# EXERCISE BRIEF:
A word-for-word printout of the whole listing is needed.

# RECORDS FOR THIS TASK:

* * *

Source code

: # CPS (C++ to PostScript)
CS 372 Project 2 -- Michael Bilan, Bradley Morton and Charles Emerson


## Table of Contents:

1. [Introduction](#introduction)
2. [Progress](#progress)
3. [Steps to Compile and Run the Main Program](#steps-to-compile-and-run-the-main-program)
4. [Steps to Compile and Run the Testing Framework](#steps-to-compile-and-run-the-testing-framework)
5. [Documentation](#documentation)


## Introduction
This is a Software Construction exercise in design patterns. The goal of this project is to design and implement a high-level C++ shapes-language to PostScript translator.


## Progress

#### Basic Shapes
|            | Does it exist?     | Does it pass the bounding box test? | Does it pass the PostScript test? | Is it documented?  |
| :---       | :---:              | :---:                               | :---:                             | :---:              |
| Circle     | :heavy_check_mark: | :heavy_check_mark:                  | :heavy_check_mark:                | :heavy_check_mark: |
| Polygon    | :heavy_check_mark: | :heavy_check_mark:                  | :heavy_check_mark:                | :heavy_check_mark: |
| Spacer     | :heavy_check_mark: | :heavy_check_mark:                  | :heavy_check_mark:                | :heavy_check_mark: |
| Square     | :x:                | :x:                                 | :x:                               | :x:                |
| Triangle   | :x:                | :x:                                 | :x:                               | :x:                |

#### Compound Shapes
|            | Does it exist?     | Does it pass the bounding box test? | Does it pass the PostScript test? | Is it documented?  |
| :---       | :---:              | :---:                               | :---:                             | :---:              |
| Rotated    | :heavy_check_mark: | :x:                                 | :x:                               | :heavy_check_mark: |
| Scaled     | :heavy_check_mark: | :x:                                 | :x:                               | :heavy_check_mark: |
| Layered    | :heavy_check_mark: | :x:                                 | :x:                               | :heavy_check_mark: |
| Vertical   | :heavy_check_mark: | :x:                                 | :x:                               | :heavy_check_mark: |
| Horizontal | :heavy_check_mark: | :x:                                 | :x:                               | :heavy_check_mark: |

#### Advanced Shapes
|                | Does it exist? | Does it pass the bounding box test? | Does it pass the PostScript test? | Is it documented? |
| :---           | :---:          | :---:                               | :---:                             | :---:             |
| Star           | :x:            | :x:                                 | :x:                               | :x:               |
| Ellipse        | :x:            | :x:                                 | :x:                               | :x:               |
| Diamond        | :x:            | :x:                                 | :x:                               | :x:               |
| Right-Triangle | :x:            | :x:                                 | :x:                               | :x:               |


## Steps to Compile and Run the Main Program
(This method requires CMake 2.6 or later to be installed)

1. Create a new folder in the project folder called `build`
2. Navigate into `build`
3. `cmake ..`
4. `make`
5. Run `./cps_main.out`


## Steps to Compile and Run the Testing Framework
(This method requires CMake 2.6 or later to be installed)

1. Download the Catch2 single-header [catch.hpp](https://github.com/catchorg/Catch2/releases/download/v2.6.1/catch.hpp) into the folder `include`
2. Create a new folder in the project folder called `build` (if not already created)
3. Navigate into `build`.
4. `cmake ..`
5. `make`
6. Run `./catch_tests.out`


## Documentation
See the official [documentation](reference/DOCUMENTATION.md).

* * *

# RESPONSE FOR THIS EXERCISE:
Source code

: # CPS (C++ to PostScript)
CS 372 Project 2 -- Michael Bilan, Bradley Morton and Charles Emerson


## Table of Contents:

1. [Introduction](#introduction)
2. [Progress](#progress)
3. [Steps to Compile and Run the Main Program](#steps-to-compile-and-run-the-main-program)
4. [Steps to Compile and Run the Testing Framework](#steps-to-compile-and-run-the-testing-framework)
5. [Documentation](#documentation)


## Introduction
This is a Software Construction exercise in design patterns. The goal of this project is to design and implement a high-level C++ shapes-language to PostScript translator.


## Progress

#### Basic Shapes
|            | Does it exist?     | Does it pass the bounding box test? | Does it pass the PostScript test? | Is it documented?  |
| :---       | :---:              | :---:                               | :---:                             | :---:              |
| Circle     | :heavy_check_mark: | :heavy_check_mark:                  | :heavy_check_mark:                | :heavy_check_mark: |
| Polygon    | :heavy_check_mark: | :heavy_check_mark:                  | :heavy_check_mark:                | :heavy_check_mark: |
| Spacer     | :heavy_check_mark: | :heavy_check_mark:                  | :heavy_check_mark:                | :heavy_check_mark: |
| Square     | :x:                | :x:                                 | :x:                               | :x:                |
| Triangle   | :x:                | :x:                                 | :x:                               | :x:                |

#### Compound Shapes
|            | Does it exist?     | Does it pass the bounding box test? | Does it pass the PostScript test? | Is it documented?  |
| :---       | :---:              | :---:                               | :---:                             | :---:              |
| Rotated    | :heavy_check_mark: | :x:                                 | :x:                               | :heavy_check_mark: |
| Scaled     | :heavy_check_mark: | :x:                                 | :x:                               | :heavy_check_mark: |
| Layered    | :heavy_check_mark: | :x:                                 | :x:                               | :heavy_check_mark: |
| Vertical   | :heavy_check_mark: | :x:                                 | :x:                               | :heavy_check_mark: |
| Horizontal | :heavy_check_mark: | :x:                                 | :x:                               | :heavy_check_mark: |

#### Advanced Shapes
|                | Does it exist? | Does it pass the bounding box test? | Does it pass the PostScript test? | Is it documented? |
| :---           | :---:          | :---:                               | :---:                             | :---:             |
| Star           | :x:            | :x:                                 | :x:                               | :x:               |
| Ellipse        | :x:            | :x:                                 | :x:                               | :x:               |
| Diamond        | :x:            | :x:                                 | :x:                               | :x:               |
| Right-Triangle | :x:            | :x:                                 | :x:                               | :x:               |


## Steps to Compile and Run the Main Program
(This method requires CMake 2.6 or later to be installed)

1. Create a new folder in the project folder called `build`
2. Navigate into `build`
3. `cmake ..`
4. `make`
5. Run `./cps_main.out`


## Steps to Compile and Run the Testing Framework
(This method requires CMake 2.6 or later to be installed)

1. Download the Catch2 single-header [catch.hpp](https://github.com/catchorg/Catch2/releases/download/v2.6.1/catch.hpp) into the folder `include`
2. Create a new folder in the project folder called `build` (if not already created)
3. Navigate into `build`.
4. `cmake ..`
5. `make`
6. Run `./catch_tests.out`


## Documentation
See the official [documentation](reference/DOCUMENTATION.md).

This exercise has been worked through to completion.